「ハヤタ君。どうしたの?
何かあったの?」


帰り道、なるべく平静を装っていたつもりだったけど、ミサキが聞いてきた。


「何もないよ。
たまには早く帰って公園で喋らない?」


「う、うん。」



夕暮れ時、公園に小学生はもういない。


晩ご飯の時間なのかな。



いつものベンチに2人で座る。



「この時間に公園に来るのは・・・ちょっと新鮮だね。」


「そうだね。」


「・・・・私、何か飲む物買ってこようか?」


「大丈夫。」


「・・・・・」


「・・・・・」


「・・・・・」


「・・・・・」


「・・何か・・・あったの?」



「ミサキさ、俺と一緒にいて幸せ?」



「・・・・」


「・・・・」



「ハヤタ君・・・」


「ん?・・・・・・・・・・・・
・・・・・・・・・・・・・」






全くの不意打ちだった。

今までのミサキからは考えられない大胆な行動だった。


左に座るミサキの顔を見た瞬間、彼女の両手が俺の頬を包み、お互いの唇が重なった。






「私、幸せだよ。
ハヤタ君が隣にいてくれるから。

この前、図書室でハヤタ君に
“他の男の人に手を触らせるの禁止”

って言われて・・・思わず気を失っちゃったけど、すごく嬉しかった。

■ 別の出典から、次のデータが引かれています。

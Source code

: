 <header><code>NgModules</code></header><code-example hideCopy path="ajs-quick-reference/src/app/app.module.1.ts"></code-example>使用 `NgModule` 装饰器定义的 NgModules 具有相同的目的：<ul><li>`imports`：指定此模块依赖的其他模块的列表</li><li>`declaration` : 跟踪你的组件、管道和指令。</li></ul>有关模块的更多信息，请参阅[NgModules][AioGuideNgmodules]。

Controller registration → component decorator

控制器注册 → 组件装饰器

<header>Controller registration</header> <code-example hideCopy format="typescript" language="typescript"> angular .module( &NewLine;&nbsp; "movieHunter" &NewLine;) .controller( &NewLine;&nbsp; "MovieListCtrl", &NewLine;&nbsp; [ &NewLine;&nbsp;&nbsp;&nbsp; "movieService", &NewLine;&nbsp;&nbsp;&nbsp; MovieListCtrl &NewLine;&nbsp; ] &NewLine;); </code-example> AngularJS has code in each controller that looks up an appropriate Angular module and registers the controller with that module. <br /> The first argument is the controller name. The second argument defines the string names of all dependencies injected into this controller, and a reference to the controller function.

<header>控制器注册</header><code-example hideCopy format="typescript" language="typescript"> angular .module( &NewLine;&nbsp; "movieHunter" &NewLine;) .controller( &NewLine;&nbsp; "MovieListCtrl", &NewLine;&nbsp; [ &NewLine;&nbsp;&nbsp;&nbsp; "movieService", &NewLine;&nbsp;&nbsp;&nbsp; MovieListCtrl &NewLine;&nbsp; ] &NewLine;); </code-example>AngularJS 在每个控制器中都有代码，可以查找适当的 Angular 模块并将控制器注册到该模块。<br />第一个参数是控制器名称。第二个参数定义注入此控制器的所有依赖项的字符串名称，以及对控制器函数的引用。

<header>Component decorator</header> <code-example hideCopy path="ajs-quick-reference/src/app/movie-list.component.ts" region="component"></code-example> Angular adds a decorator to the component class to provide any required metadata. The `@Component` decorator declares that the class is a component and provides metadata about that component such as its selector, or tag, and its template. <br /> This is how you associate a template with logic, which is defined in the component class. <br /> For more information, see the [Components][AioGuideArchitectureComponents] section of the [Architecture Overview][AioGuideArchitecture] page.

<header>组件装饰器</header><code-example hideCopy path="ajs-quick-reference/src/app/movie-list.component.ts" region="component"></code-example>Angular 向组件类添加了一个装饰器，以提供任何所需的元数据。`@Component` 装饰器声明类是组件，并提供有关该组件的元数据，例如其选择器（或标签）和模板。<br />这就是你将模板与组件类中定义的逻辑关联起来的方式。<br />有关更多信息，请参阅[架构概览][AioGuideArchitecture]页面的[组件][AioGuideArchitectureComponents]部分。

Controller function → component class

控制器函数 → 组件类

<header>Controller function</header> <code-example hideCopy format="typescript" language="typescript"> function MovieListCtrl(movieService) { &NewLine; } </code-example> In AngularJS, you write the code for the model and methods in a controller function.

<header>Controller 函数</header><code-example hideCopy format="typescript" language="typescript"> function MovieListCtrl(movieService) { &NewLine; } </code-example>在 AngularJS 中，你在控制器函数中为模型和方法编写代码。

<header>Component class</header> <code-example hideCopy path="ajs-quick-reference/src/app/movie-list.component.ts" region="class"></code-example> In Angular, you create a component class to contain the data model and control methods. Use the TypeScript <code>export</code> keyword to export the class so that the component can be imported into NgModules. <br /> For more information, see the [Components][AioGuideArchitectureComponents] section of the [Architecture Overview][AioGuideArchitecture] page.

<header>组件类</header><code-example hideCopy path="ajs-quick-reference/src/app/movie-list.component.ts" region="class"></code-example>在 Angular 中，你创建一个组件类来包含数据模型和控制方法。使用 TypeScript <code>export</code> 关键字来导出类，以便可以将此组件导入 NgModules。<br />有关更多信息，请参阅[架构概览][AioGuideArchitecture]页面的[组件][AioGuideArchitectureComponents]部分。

」



「・・そっか。」



「ハヤタ君の方こそ・・・私なんかと一緒で・・・幸せ?」





“今はなんか・・・複雑だよ”

そんなこと言えるはずも無く、言葉を飲み込んでミサキを見つめた。



「俺も幸せだよ。」


嘘にまみれた台詞を言い終わると、今度は俺の方からミサキにキスをした。